*** Exercise input Section Begins ***

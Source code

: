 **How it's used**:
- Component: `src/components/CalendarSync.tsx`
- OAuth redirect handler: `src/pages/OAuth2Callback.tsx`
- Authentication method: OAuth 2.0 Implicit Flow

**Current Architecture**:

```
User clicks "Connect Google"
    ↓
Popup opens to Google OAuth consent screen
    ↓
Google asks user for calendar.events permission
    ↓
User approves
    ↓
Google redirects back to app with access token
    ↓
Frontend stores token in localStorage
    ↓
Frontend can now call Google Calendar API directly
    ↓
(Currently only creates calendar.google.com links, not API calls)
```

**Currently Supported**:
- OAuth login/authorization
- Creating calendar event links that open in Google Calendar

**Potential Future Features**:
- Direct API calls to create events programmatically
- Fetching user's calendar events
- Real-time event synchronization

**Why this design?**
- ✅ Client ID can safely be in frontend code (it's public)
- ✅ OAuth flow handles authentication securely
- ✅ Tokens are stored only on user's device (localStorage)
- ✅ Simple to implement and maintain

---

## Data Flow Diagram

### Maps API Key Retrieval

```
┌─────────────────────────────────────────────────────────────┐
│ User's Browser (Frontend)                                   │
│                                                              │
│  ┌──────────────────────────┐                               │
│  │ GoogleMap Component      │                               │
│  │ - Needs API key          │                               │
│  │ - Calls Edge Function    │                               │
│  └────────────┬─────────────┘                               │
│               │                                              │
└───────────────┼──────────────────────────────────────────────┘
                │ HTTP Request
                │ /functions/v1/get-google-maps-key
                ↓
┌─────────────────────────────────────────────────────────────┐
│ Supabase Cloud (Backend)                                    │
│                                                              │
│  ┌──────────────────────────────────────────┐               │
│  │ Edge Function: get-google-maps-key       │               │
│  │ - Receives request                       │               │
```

*** Exercise input Section Ends ***

▶ **What you need to do**
Show the lines of the records that include the string "Edge".

▶ **Response**
│  │ - Calls Edge Function    │                               │
│  │ Edge Function: get-google-maps-key       │               │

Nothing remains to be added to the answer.